I just finished The Book Thief (a fantastic book, one I’ll treasure forever, thank you so much for the recommendation Raya, please get your hands on it if you haven’t already read it, review to come) and I noticed something. My love for the book is separate from my love for the author.  Sometimes, I don’t make that distinction. Most of the time, I end up being a fan of an author because of a large body of their work. Think Tamora Pierce or Robin Hobb. It’s not the first book – even though that’s what sucks you in – but the series as a whole that I fall in love with. And even if an author writes stand-alones, it usually takes more than a book or two for me to start declaring my undying love for them.

In the case of a very few authors, though – all it takes is one book. And I can usually tell by the tenth page or so when I’ve found them. And, more often than not, it has very little to do with what they’re writing about. It’s how they write – you can TELL they’re pouring their soul into their writing – they don’t hold back. They bleed words and you treasure their books more because of it. Maybe this is why books can make me cry like nothing else can, I don’t know, but I get really choked up over things I think are beautiful, okay? And the way some of these people write? It makes you just want to drown in the words and never, ever stop reading them because real life just pales in comparison to the depth of the worlds they create.

So here you go. Here’s a list of authors that drive me insane with how beautiful their writing is.

Neil Gaiman

This will come as no surprise to anybody who knows me, and I couldn’t in good conscience make this list without him being at the very top. This man needs no introduction, and whether you’re a fan of his work or not (which I’ll find a little hard to believe, but okay), you cannot deny the fact that he just knows how to find the right words. His writing has a life of its own, and every time I pick up one of his books, I’m often left speechless and shaking my head in wonder. You cannot put him in a box – every book is different from the other and you almost never know what to expect.

My favourites: Sandman (review here), The Graveyard Book (review here)

Markus Zusak

I’ve only ever read The Book Thief and honestly? Two pages in, and I was in love. Fans of the book will know what I’m talking about, and if you haven’t read it already, PLEASE go out and get it. Trust me on this. It’s beautiful and heartbreaking and a lot of it has to do with the way Zusak writes.

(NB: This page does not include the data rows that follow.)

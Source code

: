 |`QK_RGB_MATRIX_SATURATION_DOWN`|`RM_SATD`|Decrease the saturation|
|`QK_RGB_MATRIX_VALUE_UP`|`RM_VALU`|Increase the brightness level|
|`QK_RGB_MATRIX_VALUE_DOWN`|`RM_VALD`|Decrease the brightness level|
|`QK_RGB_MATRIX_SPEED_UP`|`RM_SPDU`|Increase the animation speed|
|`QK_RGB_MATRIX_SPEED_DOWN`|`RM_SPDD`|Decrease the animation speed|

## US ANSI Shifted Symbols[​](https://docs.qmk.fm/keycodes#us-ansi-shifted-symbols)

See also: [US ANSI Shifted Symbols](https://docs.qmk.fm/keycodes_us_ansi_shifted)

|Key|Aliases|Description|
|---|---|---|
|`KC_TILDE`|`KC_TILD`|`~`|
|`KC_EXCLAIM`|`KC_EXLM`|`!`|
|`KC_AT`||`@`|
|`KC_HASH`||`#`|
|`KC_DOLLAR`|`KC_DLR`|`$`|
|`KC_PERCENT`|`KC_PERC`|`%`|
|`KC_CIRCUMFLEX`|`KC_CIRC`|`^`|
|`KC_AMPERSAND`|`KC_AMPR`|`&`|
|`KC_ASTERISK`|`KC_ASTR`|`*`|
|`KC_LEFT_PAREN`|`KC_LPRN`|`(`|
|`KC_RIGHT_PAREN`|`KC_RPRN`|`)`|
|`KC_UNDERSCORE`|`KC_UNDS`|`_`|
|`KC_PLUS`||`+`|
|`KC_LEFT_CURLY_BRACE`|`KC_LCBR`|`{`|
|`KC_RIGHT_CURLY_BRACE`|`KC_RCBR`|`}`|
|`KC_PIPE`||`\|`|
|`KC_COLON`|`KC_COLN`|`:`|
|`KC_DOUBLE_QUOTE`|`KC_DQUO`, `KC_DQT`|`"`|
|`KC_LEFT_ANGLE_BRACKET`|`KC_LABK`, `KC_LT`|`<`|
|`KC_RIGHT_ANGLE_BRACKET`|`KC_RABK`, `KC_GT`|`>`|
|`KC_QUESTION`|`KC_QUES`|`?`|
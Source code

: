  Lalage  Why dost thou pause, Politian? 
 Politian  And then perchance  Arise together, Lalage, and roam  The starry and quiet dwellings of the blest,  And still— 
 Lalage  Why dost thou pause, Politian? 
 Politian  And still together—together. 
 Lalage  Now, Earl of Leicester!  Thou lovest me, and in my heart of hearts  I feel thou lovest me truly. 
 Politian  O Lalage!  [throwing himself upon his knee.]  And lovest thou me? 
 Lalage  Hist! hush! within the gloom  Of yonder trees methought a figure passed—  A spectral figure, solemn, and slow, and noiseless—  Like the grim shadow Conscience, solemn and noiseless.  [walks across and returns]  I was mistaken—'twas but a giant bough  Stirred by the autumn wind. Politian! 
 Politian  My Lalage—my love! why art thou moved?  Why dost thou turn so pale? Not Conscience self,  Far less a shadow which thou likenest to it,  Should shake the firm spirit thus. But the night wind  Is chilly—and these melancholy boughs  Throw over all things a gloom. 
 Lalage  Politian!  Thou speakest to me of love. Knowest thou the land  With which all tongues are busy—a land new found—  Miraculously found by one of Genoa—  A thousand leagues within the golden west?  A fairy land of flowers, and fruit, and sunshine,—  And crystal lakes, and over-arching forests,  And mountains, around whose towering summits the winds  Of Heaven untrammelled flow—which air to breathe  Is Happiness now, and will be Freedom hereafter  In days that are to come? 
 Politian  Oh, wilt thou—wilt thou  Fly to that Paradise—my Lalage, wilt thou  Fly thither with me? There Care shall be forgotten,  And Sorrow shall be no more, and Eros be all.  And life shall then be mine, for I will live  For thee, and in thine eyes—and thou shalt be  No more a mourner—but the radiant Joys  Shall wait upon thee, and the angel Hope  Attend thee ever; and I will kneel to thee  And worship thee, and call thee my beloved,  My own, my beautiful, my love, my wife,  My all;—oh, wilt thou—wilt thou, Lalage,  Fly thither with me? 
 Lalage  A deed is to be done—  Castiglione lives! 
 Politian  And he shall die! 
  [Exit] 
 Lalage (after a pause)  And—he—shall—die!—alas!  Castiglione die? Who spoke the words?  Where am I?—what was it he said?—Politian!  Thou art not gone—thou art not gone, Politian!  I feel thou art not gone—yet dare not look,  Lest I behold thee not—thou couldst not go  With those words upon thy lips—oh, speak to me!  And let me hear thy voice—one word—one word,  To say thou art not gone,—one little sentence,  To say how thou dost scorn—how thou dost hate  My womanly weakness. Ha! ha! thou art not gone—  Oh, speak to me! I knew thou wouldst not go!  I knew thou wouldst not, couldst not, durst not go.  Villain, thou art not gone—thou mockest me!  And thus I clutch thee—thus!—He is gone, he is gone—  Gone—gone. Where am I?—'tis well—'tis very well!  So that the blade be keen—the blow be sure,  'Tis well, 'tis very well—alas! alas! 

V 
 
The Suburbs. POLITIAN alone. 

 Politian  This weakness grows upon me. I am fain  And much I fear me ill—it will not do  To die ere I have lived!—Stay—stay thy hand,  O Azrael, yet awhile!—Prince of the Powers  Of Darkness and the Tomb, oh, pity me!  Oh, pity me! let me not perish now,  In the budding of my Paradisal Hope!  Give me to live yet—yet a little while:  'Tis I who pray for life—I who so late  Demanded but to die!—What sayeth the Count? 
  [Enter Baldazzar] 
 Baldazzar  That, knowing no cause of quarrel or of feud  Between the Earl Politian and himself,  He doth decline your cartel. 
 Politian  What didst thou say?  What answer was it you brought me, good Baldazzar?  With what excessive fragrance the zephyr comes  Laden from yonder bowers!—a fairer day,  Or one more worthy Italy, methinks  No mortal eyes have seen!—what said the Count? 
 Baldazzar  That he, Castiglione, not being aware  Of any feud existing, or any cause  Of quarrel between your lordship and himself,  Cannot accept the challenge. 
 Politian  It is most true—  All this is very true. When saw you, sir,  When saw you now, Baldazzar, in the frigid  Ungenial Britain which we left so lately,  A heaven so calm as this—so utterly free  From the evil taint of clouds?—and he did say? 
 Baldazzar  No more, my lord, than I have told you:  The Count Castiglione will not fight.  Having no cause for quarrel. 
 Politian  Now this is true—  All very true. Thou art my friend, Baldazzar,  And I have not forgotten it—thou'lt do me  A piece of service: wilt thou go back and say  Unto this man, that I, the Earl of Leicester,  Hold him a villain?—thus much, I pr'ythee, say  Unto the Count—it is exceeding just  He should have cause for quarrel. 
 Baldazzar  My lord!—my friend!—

He’ll make you cry and ache to just reach into the book and hug all his characters – to protect them from everything you know is about to happen.

Susan Ee

Ever since I read Susan Ee’s debut, Angelfall (having found a review on The Novelettes’ Blog), my expectations of the entire YA Fantasy genre have gone up hundred-fold. Angelfall was such a surprise – a refreshing take on the done-to-death angel theme with a sensible female protagonist who had her priorities straight. And I think a lot of my respect for Susan Ee stems from that. Her writing seems effortless and everything that happens in the book is so natural. Not once did I have to exclaim, “Seriously?” – which I’ll admit, I do a lot. My point being, in Fantasy, a lot of authors create settings and then sometimes their characters do things that don’t make any sense in that setting. And that ruins everything else for me. Not with Angelfall. This one was easily one of my favourite discoveries of the year.

Melina Marchetta

onthejellicoeroadcoverOh, man. How do I talk about Marchetta without sounding like I worship her?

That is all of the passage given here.